Even MLB Players Say Rockies Are Stuck in ‘Stone Age’

Colorado Rockies general manager Bill Schmidt, left, and owner Dick Monfort, right, observe morning practice at Salt River Fields at Talking Stick on March 23, 2022.

Trust a team headed by Dick Monfort and a dinosaur as a mascot to avoid being accused of being stuck in the Stone Age.

Full disclosure: The kids upstairs in the Grading The Week booths are a lot better at Strat-O-Matic than they ever were at hitting a curveball. A few of them even read Bill James in high school. We were nerds, okay? NERDS. In Capital Letters. Sue us.

Although a funny thing happened in baseball at the turn of the 21st century: Those same nerds started ruling America’s Pastime.

Yes, certainly, the largest payroll companies usually win, just like in big football in Europe. But working smarter, using analytics and sabermetrics, could provide a budget-friendly route to the postseason — a different way to look at rosters and players, to build a collective that could be stronger over a long season the sum of its individual parts.

In other words: the ‘Moneyball’ era. Apparently none of this has reached 20th & Blake yet. And if it did, it came and went like a summer storm in the Front Range.

The Rockies are not the last! (Although they are close.) — D.

We mention this because of two quotes that appeared in the news early last week. And an opinion poll. But usually two quotes. Here they are, cleaned up for a family publication:

“I think it’s better now, but when I was there it was a horse-(expletive).”

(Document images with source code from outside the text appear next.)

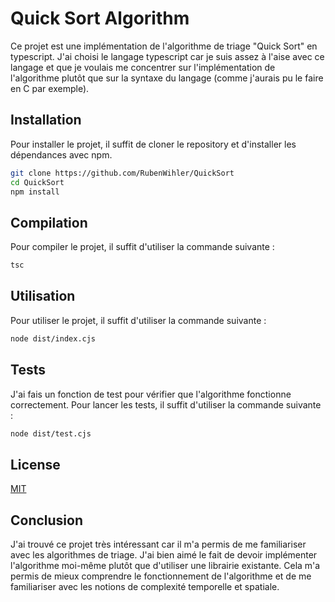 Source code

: # Quick Sort Algorithm

Ce projet est une implémentation de l'algorithme de triage "Quick Sort" en typescript.
J'ai choisi le langage typescript car je suis assez à l'aise avec ce langage et que je voulais me concentrer sur l'implémentation de l'algorithme plutôt que sur la syntaxe du langage (comme j'aurais pu le faire en C par exemple).

## Installation

Pour installer le projet, il suffit de cloner le repository et d'installer les dépendances avec npm.

```bash
git clone https://github.com/RubenWihler/QuickSort
cd QuickSort
npm install
```

## Compilation

Pour compiler le projet, il suffit d'utiliser la commande suivante :

```bash
tsc
```

## Utilisation

Pour utiliser le projet, il suffit d'utiliser la commande suivante :

```bash
node dist/index.cjs
```

## Tests

J'ai fais un fonction de test pour vérifier que l'algorithme fonctionne correctement.
Pour lancer les tests, il suffit d'utiliser la commande suivante :

```bash
node dist/test.cjs
```

## License

[MIT](https://choosealicense.com/licenses/mit/)

## Conclusion

J'ai trouvé ce projet très intéressant car il m'a permis de me familiariser avec les algorithmes de triage. J'ai bien aimé le fait de devoir implémenter l'algorithme moi-même plutôt que d'utiliser une librairie existante. Cela m'a permis de mieux comprendre le fonctionnement de l'algorithme et de me familiariser avec les notions de complexité temporelle et spatiale. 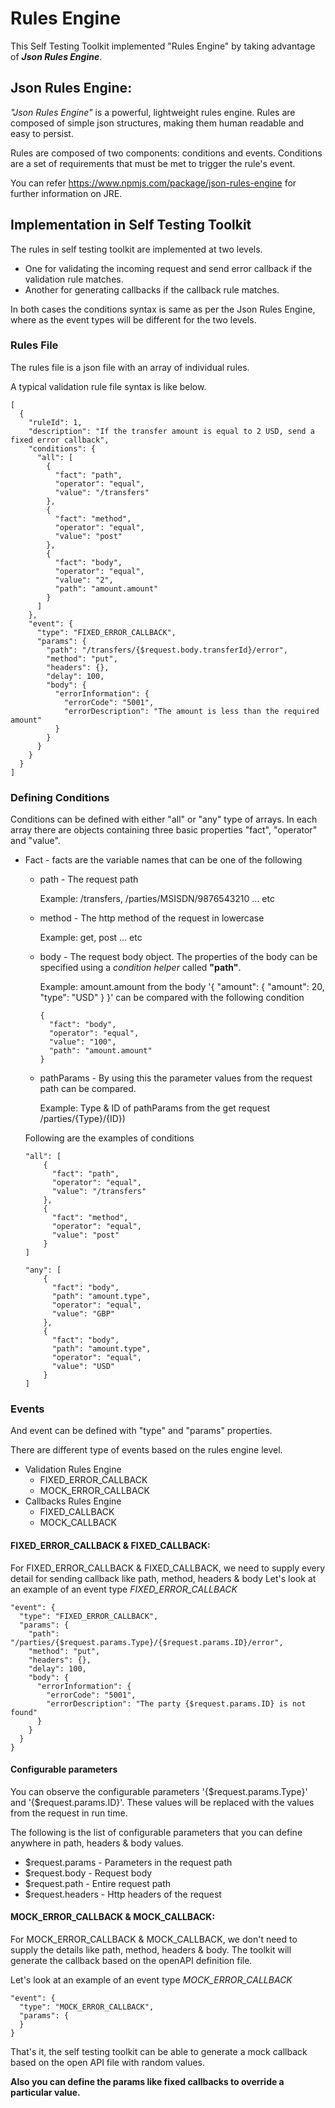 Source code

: # Rules Engine

This Self Testing Toolkit implemented "Rules Engine" by taking advantage of ***Json Rules Engine***.

## Json Rules Engine:
*"Json Rules Engine"* is a powerful, lightweight rules engine. Rules are composed of simple json structures, making them human readable and easy to persist.

Rules are composed of two components: conditions and events. Conditions are a set of requirements that must be met to trigger the rule's event.

You can refer https://www.npmjs.com/package/json-rules-engine for further information on JRE.

## Implementation in Self Testing Toolkit

The rules in self testing toolkit are implemented at two levels.
* One for validating the incoming request and send error callback if the validation rule matches.
* Another for generating callbacks if the callback rule matches.

In both cases the conditions syntax is same as per the Json Rules Engine, where as the event types will be different for the two levels.

### Rules File
The rules file is a json file with an array of individual rules.

A typical validation rule file syntax is like below.
```
[
  {
    "ruleId": 1,
    "description": "If the transfer amount is equal to 2 USD, send a fixed error callback",
    "conditions": {
      "all": [
        {
          "fact": "path",
          "operator": "equal",
          "value": "/transfers"
        },
        {
          "fact": "method",
          "operator": "equal",
          "value": "post"
        },
        {
          "fact": "body",
          "operator": "equal",
          "value": "2",
          "path": "amount.amount"
        }
      ]
    },
    "event": {
      "type": "FIXED_ERROR_CALLBACK",
      "params": {
        "path": "/transfers/{$request.body.transferId}/error",
        "method": "put",
        "headers": {},
        "delay": 100,
        "body": {
          "errorInformation": {
            "errorCode": "5001",
            "errorDescription": "The amount is less than the required amount"
          }
        }
      }
    }
  }
]
```

### Defining Conditions

Conditions can be defined with either "all" or "any" type of arrays. In each array there are objects containing three basic properties "fact", "operator" and "value".

  * Fact - facts are the variable names that can be one of the following
    * path - The request path
  
      Example: /transfers, /parties/MSISDN/9876543210 ... etc

    * method - The http method of the request in lowercase
  
      Example: get, post ... etc

    * body - The request body object. The properties of the body can be specified using a *condition helper* called **"path"**.
      
      Example: amount.amount from the body '{ "amount": { "amount": 20, "type": "USD" } }' can be compared with the following condition
      ```
      {
        "fact": "body",
        "operator": "equal",
        "value": "100",
        "path": "amount.amount"
      }
      ```
  
    * pathParams - By using this the parameter values from the request path can be compared.
      
      Example: Type & ID of pathParams from the get request /parties/{Type}/{ID})
    
    Following are the examples of conditions

    ```
    "all": [
        {
          "fact": "path",
          "operator": "equal",
          "value": "/transfers"
        },
        {
          "fact": "method",
          "operator": "equal",
          "value": "post"
        }
    ]
    ```

    ```
    "any": [
        {
          "fact": "body",
          "path": "amount.type",
          "operator": "equal",
          "value": "GBP"
        },
        {
          "fact": "body",
          "path": "amount.type",
          "operator": "equal",
          "value": "USD"
        }
    ]
    ```

### Events

And event can be defined with "type" and "params" properties.

There are different type of events based on the rules engine level.

* Validation Rules Engine
  * FIXED_ERROR_CALLBACK
  * MOCK_ERROR_CALLBACK
* Callbacks Rules Engine
  * FIXED_CALLBACK
  * MOCK_CALLBACK

#### FIXED_ERROR_CALLBACK & FIXED_CALLBACK:

For FIXED_ERROR_CALLBACK & FIXED_CALLBACK, we need to supply every detail for sending callback like path, method, headers & body
Let's look at an example of an event type *FIXED_ERROR_CALLBACK*
```
"event": {
  "type": "FIXED_ERROR_CALLBACK",
  "params": {
    "path": "/parties/{$request.params.Type}/{$request.params.ID}/error",
    "method": "put",
    "headers": {},
    "delay": 100,
    "body": {
      "errorInformation": {
        "errorCode": "5001",
        "errorDescription": "The party {$request.params.ID} is not found"
      }
    }
  }
}
```

#### Configurable parameters

You can observe the configurable parameters '\{\$request.params.Type\}' and '\{\$request.params.ID\}'. These values will be replaced with the values from the request in run time.

The following is the list of configurable parameters that you can define anywhere in path, headers & body values.
* $request.params - Parameters in the request path
* $request.body - Request body
* $request.path - Entire request path
* $request.headers - Http headers of the request


#### MOCK_ERROR_CALLBACK & MOCK_CALLBACK:

For MOCK_ERROR_CALLBACK & MOCK_CALLBACK, we don't need to supply the details like path, method, headers & body. The toolkit will generate the callback based on the openAPI definition file.

Let's look at an example of an event type *MOCK_ERROR_CALLBACK*
```
"event": {
  "type": "MOCK_ERROR_CALLBACK",
  "params": {
  }
}
```

That's it, the self testing toolkit can be able to generate a mock callback based on the open API file with random values. 

**Also you can define the params like fixed callbacks to override a particular value.**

“(I heard that from another player) it’s like going back to the Stone Age.”

Those were two anonymous MLB players talking about our beloved Rox. And not in flattering terms.

It was a small excerpt from a survey of 79 current players published a few days ago by The Athletic and The New York Times. When the Rockies were mentioned in the results it wasn’t a shock, but the tone wasn’t friendly.

In a poll of the most overrated players in the game, the oft-injured but well-compensated Kris Bryant received at least one vote. And, even more damning, when the 80-year-old players were asked which franchises had the “worst” reputation among their peers, Colorado finished fourth from the top.

Now that’s good for a playoff spot, right? No? That’s not how this works? (We’re kidding.) The Oakland/Sacramento/Vegas/Jenny Cavnar Athletics were first, or bottom, on that front, followed by the White Sox, Angels, Rox and Mets.

Related to that, Four Rings Sports Solutions released a study last August in which it mapped out how many full-time analytics types MLB teams had under their respective umbrellas.

The Rockies had 11, which was tied for second-to-last in baseball with Miami. And it was only ahead of – ironically, given the franchise’s role in leading the “Moneyball” revolution – the aforementioned Athletics.

The four largest analytics departments belonged to the Rays (44 employees), Yankees (43) and Dodgers (35) and Phillies (35).

If you’re curious, and Team GTW certainly was, those franchises have a winning percentage since 2015 of .541 (Tampa Bay), .575 (Yankees), .622 (Dodgers) and .488 (Phillies), respectively. The Rockies were at a .451 clip on Saturday morning. It doesn’t take an analysis expert to calculate that.

Colin Prater’s week – A.

A month ago, Colin Prater was teaching biology to teenagers and coaching golf at Cheyenne Mountain High School. This past week he found himself trading shots with Wyndham Clark, Sam Burns and Jordan Spieth.

The 29-year-old from Colorado Springs recently defeated more than 9,500 competitors to qualify for the US Open in Pinehurst, NC. He shot a 79 in the first round and a 78 in the second, missing the cut after a +17 for the weekend.

It’s the latest feather in the cap for Prater, who won the Colorado Golf Association Amateur in 2016 and 2020 and was living a dream, if only for a few days. Prater, the Colorado Golf Association’s 2023 Les Fowler Player of the Year, will also become a father for the second time next month. So no, not a bad start to the summer. Not bad at all.